Książka ,,Daddy Cool" przeleżała już trochę czasu na mojej półce. I gdyby nie to, że spadła za moją półkę na książki i dopiero niedawno mogłam odsunąć półkę na tyle, żebym mogła ją wyjąć, to z pewnością jej recenzja już dawno pojawiłaby się na moim u. Cóż, nie będę ukrywała, że sama okładka tej powieści jakoś zbytnio nie zachęca czytelników do tego, by po nią sięgnąć. Kolejna ,,goła klata" i przystojny mężczyzna na okładce. Jednakże warto pamiętać, że nie ocenia się książki po okładce, więc znając prozę Penelope Ward dałam jej po raz kolejny szansę licząc na to, że znowu miło się zaskoczę. Szkoda jednak, że nie miało to zastosowania w tym przypadku.
(...)
Penelope Ward jak zwykle pisze bardzo lekko, więc całą tę historię czyta się bardzo szybko. Mimo wszystko cała ta powieść wcale mnie nie kupiła. Po prostu przez połowę książki się nudziłam. Mam wrażenie, że autorka przedobrzyła. Z jednej strony czułam, że cała ta relacja pomiędzy Frankie i Mackiem jest bardzo piękna, widać było, że ci dwoje bardzo do siebie pasują, chemia pomiędzy nimi była bardzo duża. Jednak z drugiej strony miałam wrażenie, że wszystko jest zdystansowane, nie przeżywałam praktycznie żadnych emocji podczas czytania. Owszem, cała historia tej dwójki bohaterów jest piękna, w końcu pokazuje, że miłość to bardzo silne uczucie, a bycie na siłę z kimś innym, kogo się nie kocha nie zastąpi nam chwil z ukochaną osobą. Ale po drodze autorce zabrakło chyba tej magii. Na pochwałę zasługuje za to poruszenie wielu trudnych tematów, takich jak zaburzenia OCD, trudność w nawiązywaniu relacji z rówieśnikami przez dzieci, które są wycofane i nieśmiałe. I przede wszystkim pokazanie, na przykładzie Macka, że ojciec (rodzic) jest dla swojego dziecka zrobić wszystko. Ujęło mnie też w tej pozycji to, że Ward ukazuje walkę o uczucia. Ale jak dla mnie, to nie było realne. Przede wszystkim zachowanie chłopaka Frankie było dla mnie po prostu nie do wyobrażenia. Wątpię, by tak zachowywała się osoba, która chce walczyć o ukochanego. niektóre elementy były po prostu niespójne, zbyt wyidealizowane i nie do końca wierzę w to, że mogłyby się wydarzyć gdzieś, kiedyś w rzeczywistości.

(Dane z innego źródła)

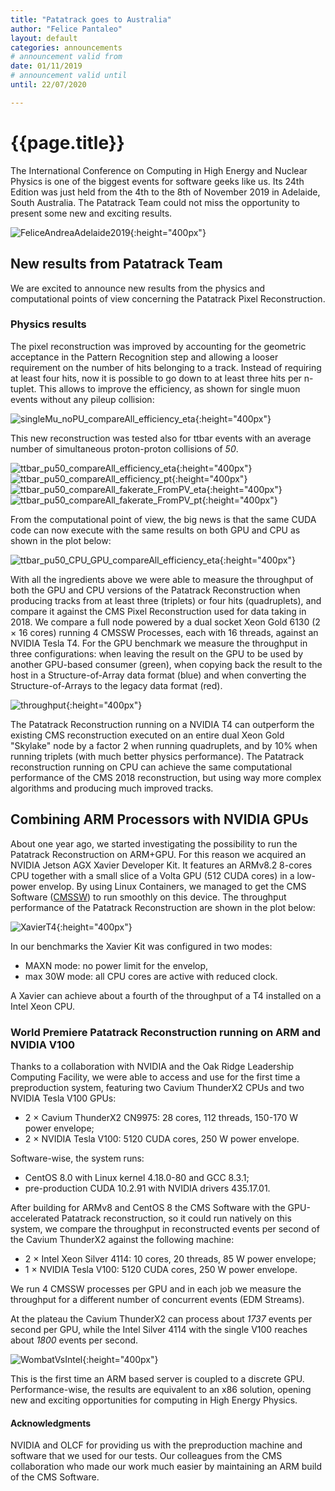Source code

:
 ```yaml
---
title: "Patatrack goes to Australia"
author: "Felice Pantaleo"
layout: default
categories: announcements
# announcement valid from 
date: 01/11/2019
# announcement valid until
until: 22/07/2020

---
```



# {{page.title}}

The International Conference on Computing in High Energy and Nuclear Physics is one of the biggest events for software geeks like us. Its 24th Edition was just held from the 4th to the 8th of November 2019 in Adelaide, South Australia.
The Patatrack Team could not miss the opportunity to present some new and exciting results. 

![FeliceAndreaAdelaide2019]({{site.baseurl}}/images/CHEP19/FeliceAndreaAdelaide2019.jpeg){:height="400px"}


## New results from Patatrack Team

We are excited to announce new results from the physics and computational points of view concerning the Patatrack Pixel Reconstruction. 

### Physics results

The pixel reconstruction was improved by accounting for the geometric acceptance in the Pattern Recognition step and allowing a looser requirement on the number of hits belonging to a track. Instead of requiring at least four hits, now it is possible to go down to at least three hits per n-tuplet. 
This allows to improve the efficiency, as shown for single muon events without any pileup collision: 

![singleMu_noPU_compareAll_efficiency_eta]({{site.baseurl}}/images/CHEP19/singleMu_noPU_compareAll_efficiency_eta.png){:height="400px"}

This new reconstruction was tested also for ttbar events with an average number of simultaneous proton-proton collisions of *50*.

![ttbar_pu50_compareAll_efficiency_eta]({{site.baseurl}}/images/CHEP19/ttbar_pu50_compareAll_efficiency_eta.png){:height="400px"}
![ttbar_pu50_compareAll_efficiency_pt]({{site.baseurl}}/images/CHEP19/ttbar_pu50_compareAll_efficiency_pt.png){:height="400px"}
![ttbar_pu50_compareAll_fakerate_FromPV_eta]({{site.baseurl}}/images/CHEP19/ttbar_pu50_compareAll_fakerate_FromPV_eta.png){:height="400px"}
![ttbar_pu50_compareAll_fakerate_FromPV_pt]({{site.baseurl}}/images/CHEP19/ttbar_pu50_compareAll_fakerate_FromPV_pt.png){:height="400px"}

From the computational point of view, the big news is that the same CUDA code can now execute with the same results on both GPU and CPU as shown in the plot below:

![ttbar_pu50_CPU_GPU_compareAll_efficiency_eta]({{site.baseurl}}/images/CHEP19/ttbar_pu50_CPU_GPU_compareAll_efficiency_eta.png){:height="400px"}

With all the ingredients above we were able to measure the throughput of both the GPU and CPU versions of the Patatrack Reconstruction when producing tracks from at least three (triplets) or four hits (quadruplets), and compare it against the CMS Pixel Reconstruction used for data taking in 2018.
We compare a full node powered by a dual socket Xeon Gold 6130 (2 × 16 cores) running 4 CMSSW Processes, each with 16 threads, against an NVIDIA Tesla T4. For the GPU benchmark we measure the throughput in three configurations: when leaving the result on the GPU to be used by another GPU-based consumer (green), when copying back the result to the host in a Structure-of-Array data format (blue) and when converting the Structure-of-Arrays to the legacy data format (red). 

![throughput]({{site.baseurl}}/images/CHEP19/throughput.png){:height="400px"}

The Patatrack Reconstruction running on a NVIDIA T4 can outperform the existing CMS reconstruction executed on an entire dual Xeon Gold "Skylake" node by a factor 2 when running quadruplets, and by 10% when running triplets (with much better physics performance).
The Patatrack reconstruction running on CPU can achieve the same computational performance of the CMS 2018 reconstruction, but using way more complex algorithms and producing much improved tracks.


## Combining ARM Processors with NVIDIA GPUs

About one year ago, we started investigating the possibility to run the Patatrack Reconstruction on ARM+GPU. For this reason we acquired an NVIDIA Jetson AGX Xavier Developer Kit. It features an ARMv8.2 8-cores CPU together with a small slice of a Volta GPU (512 CUDA cores) in a low-power envelop. 
By using Linux Containers, we managed to get the CMS Software ([CMSSW](https://github.com/cms-sw/cmssw/)) to run smoothly on this device. 
The throughput performance of the Patatrack Reconstruction are shown in the plot below:

![XavierT4]({{site.baseurl}}/images/CHEP19/XavierT4.png){:height="400px"}

In our benchmarks the Xavier Kit was configured in two modes:
* MAXN mode: no power limit for the envelop,
* max 30W mode: all CPU cores are active with reduced clock.

A Xavier can achieve about a fourth of the throughput of a T4 installed on a Intel Xeon CPU.

### World Premiere Patatrack Reconstruction running on ARM and NVIDIA V100

Thanks to a collaboration with NVIDIA and the Oak Ridge Leadership Computing Facility, we were able to access and use for the first time a preproduction system, featuring two Cavium ThunderX2 CPUs and two NVIDIA Tesla V100 GPUs:
* 2 × Cavium ThunderX2 CN9975: 28 cores, 112 threads, 150-170 W power envelope;
* 2 × NVIDIA Tesla V100: 5120 CUDA cores, 250 W power envelope.

Software-wise, the system runs:
* CentOS 8.0 with Linux kernel 4.18.0-80 and GCC 8.3.1;
* pre-production CUDA 10.2.91 with NVIDIA drivers 435.17.01.

After building for ARMv8 and CentOS 8 the CMS Software with the GPU-accelerated Patatrack reconstruction, so it could run natively on this system, we compare the throughput in reconstructed events per second of the Cavium ThunderX2 against the following machine:
* 2 × Intel Xeon Silver 4114: 10 cores, 20 threads, 85 W power envelope;
* 1 × NVIDIA Tesla V100: 5120 CUDA cores, 250 W power envelope.

We run 4 CMSSW processes per GPU and in each job we measure the throughput for a different number of concurrent events (EDM Streams). 

At the plateau the Cavium ThunderX2 can process about *1737* events per second per GPU, while the Intel Silver 4114 with the single V100 reaches about *1800* events per second.

![WombatVsIntel]({{site.baseurl}}/images/CHEP19/WombatVsIntel.png){:height="400px"}

This is the first time an ARM based server is coupled to a discrete GPU. Performance-wise, the results are equivalent to an x86 solution, opening new and exciting opportunities for computing in High Energy Physics. 

#### Acknowledgments
NVIDIA and OLCF for providing us with the preproduction machine and software that we used for our tests.
Our colleagues from the CMS collaboration who made our work much easier by maintaining an ARM build of the CMS Software.
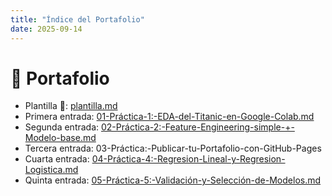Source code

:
 ```yaml
---
title: "Índice del Portafolio"
date: 2025-09-14
---
```


# 💼 Portafolio

- Plantilla 📎: [plantilla.md](plantilla.md)
- Primera entrada: [01-Práctica-1:-EDA-del-Titanic-en-Google-Colab.md](docs/portfolio/01-Práctica-1:-EDA-del-Titanic-en-Google-Colab.md)
- Segunda entrada: [02-Práctica-2:-Feature-Engineering-simple-+-Modelo-base.md](docs/portfolio/02-Práctica-2:-Feature-Engineering-simple-+-Modelo-base.md)
- Tercera entrada: 03-Práctica:-Publicar-tu-Portafolio-con-GitHub-Pages
- Cuarta entrada: [04-Práctica-4:-Regresion-Lineal-y-Regresion-Logistica.md](docs/portfolio/04-Práctica-4:-Regresion-Lineal-y-Regresion-Logistica.md)
- Quinta entrada: [05-Práctica-5:-Validación-y-Selección-de-Modelos.md](docs/portfolio/05-Práctica-5:-Validación-y-Selección-de-Modelos.md)
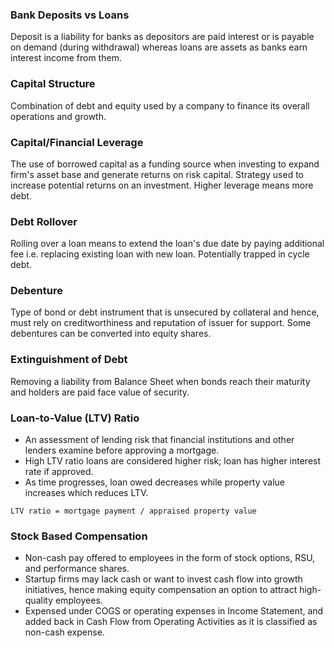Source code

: ### Bank Deposits vs Loans

Deposit is a liability for banks as depositors are paid interest or is payable on demand (during withdrawal) whereas loans are assets as banks earn interest income from them.

### Capital Structure

Combination of debt and equity used by a company to finance its overall operations and growth.

### Capital/Financial Leverage

The use of borrowed capital as a funding source when investing to expand firm's asset base and generate returns on risk capital. Strategy used to increase potential returns on an investment. Higher leverage means more debt.

### Debt Rollover

Rolling over a loan means to extend the loan's due date by paying additional fee i.e. replacing existing loan with new loan. Potentially trapped in cycle debt.

### Debenture

Type of bond or debt instrument that is unsecured by collateral and hence, must rely on creditworthiness and reputation of issuer for support. Some debentures can be converted into equity shares.

### Extinguishment of Debt

Removing a liability from Balance Sheet when bonds reach their maturity and holders are paid face value of security.

### Loan-to-Value (LTV) Ratio

- An assessment of lending risk that financial institutions and other lenders examine before approving a mortgage.
- High LTV ratio loans are considered higher risk; loan has higher interest rate if approved.
- As time progresses, loan owed decreases while property value increases which reduces LTV.

```
LTV ratio = mortgage payment / appraised property value
```

### Stock Based Compensation

- Non-cash pay offered to employees in the form of stock options, RSU, and performance shares.
- Startup firms may lack cash or want to invest cash flow into growth initiatives, hence making equity compensation an option to attract high-quality employees.
- Expensed under COGS or operating expenses in Income Statement, and added back in Cash Flow from Operating Activities as it is classified as non-cash expense.
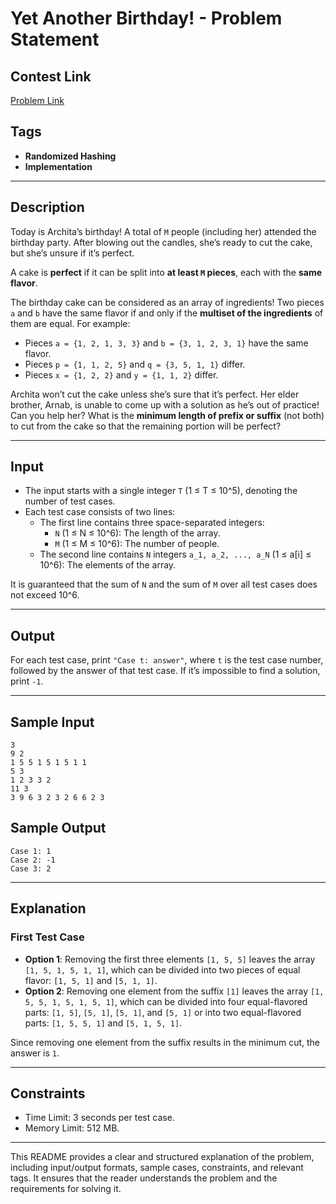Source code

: # Yet Another Birthday! - Problem Statement

## Contest Link
[Problem Link](https://toph.co/contests/training/rxbqtb6)

## Tags
- **Randomized Hashing**
- **Implementation**

---

## Description

Today is Archita’s birthday! A total of `M` people (including her) attended the birthday party. After blowing out the candles, she’s ready to cut the cake, but she’s unsure if it’s perfect.

A cake is **perfect** if it can be split into **at least `M` pieces**, each with the **same flavor**.

The birthday cake can be considered as an array of ingredients! Two pieces `a` and `b` have the same flavor if and only if the **multiset of the ingredients** of them are equal. For example:
- Pieces `a = {1, 2, 1, 3, 3}` and `b = {3, 1, 2, 3, 1}` have the same flavor.
- Pieces `p = {1, 1, 2, 5}` and `q = {3, 5, 1, 1}` differ.
- Pieces `x = {1, 2, 2}` and `y = {1, 1, 2}` differ.

Archita won’t cut the cake unless she’s sure that it’s perfect. Her elder brother, Arnab, is unable to come up with a solution as he’s out of practice! Can you help her? What is the **minimum length of prefix or suffix** (not both) to cut from the cake so that the remaining portion will be perfect?

---

## Input

- The input starts with a single integer `T` (1 ≤ T ≤ 10^5), denoting the number of test cases.
- Each test case consists of two lines:
  - The first line contains three space-separated integers:
    - `N` (1 ≤ N ≤ 10^6): The length of the array.
    - `M` (1 ≤ M ≤ 10^6): The number of people.
  - The second line contains `N` integers `a_1, a_2, ..., a_N` (1 ≤ a[i] ≤ 10^6): The elements of the array.

It is guaranteed that the sum of `N` and the sum of `M` over all test cases does not exceed 10^6.

---

## Output

For each test case, print `"Case t: answer"`, where `t` is the test case number, followed by the answer of that test case. If it’s impossible to find a solution, print `-1`.

---

## Sample Input

```
3
9 2
1 5 5 1 5 1 5 1 1
5 3
1 2 3 3 2
11 3
3 9 6 3 2 3 2 6 6 2 3
```

## Sample Output

```
Case 1: 1
Case 2: -1
Case 3: 2
```

---

## Explanation

### First Test Case
- **Option 1**: Removing the first three elements `[1, 5, 5]` leaves the array `[1, 5, 1, 5, 1, 1]`, which can be divided into two pieces of equal flavor: `[1, 5, 1]` and `[5, 1, 1]`.
- **Option 2**: Removing one element from the suffix `[1]` leaves the array `[1, 5, 5, 1, 5, 1, 5, 1]`, which can be divided into four equal-flavored parts: `[1, 5]`, `[5, 1]`, `[5, 1]`, and `[5, 1]` or into two equal-flavored parts: `[1, 5, 5, 1]` and `[5, 1, 5, 1]`.

Since removing one element from the suffix results in the minimum cut, the answer is `1`.

---

## Constraints

- Time Limit: 3 seconds per test case.
- Memory Limit: 512 MB.

---

This README provides a clear and structured explanation of the problem, including input/output formats, sample cases, constraints, and relevant tags. It ensures that the reader understands the problem and the requirements for solving it.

,,Daddy Cool" to historia dwójki osób, których miłość narodziła się z przyjaźni. I chociaż Ward starała się uatrakcyjnić tę książkę, to miejscami po prostu mnie ona nużyła. Miałam wrażenie, że przez pierwszą połowę powieści nic się nie działo. Zabrakło mi tutaj przede wszystkim tego ,,czegoś", tej magii. Bez niej czytałam tę historię bez żadnych emocji, byłam zdystansowana. Mimo wszystko warto pochwalić autorkę za to, że podjęła się poruszenia w swojej powieści wielu trudnych tematów. Moim zdaniem historia Frankie i Macka mogłaby być odrobinę lepsza. Autorka przedobrzyła, chciała zbyt wiele wątków umieścić w tej książce, a przez to moim zdaniem za mało czasu poświęciła bohaterom. Ogólnie cała ta powieść z pewnością idealnie nada się na lekturę na jeden wieczór, ale nie wiem, czy za wiele będziecie z niej pamiętać po jakimś czasie. Mam jednak nadzieję, że kolejne książki tej autorki będę lepsze, bo znam jej prozę i wiem, że tę autorkę stać na coś więcej. Z pewnością będę niecierpliwie na nie czekała.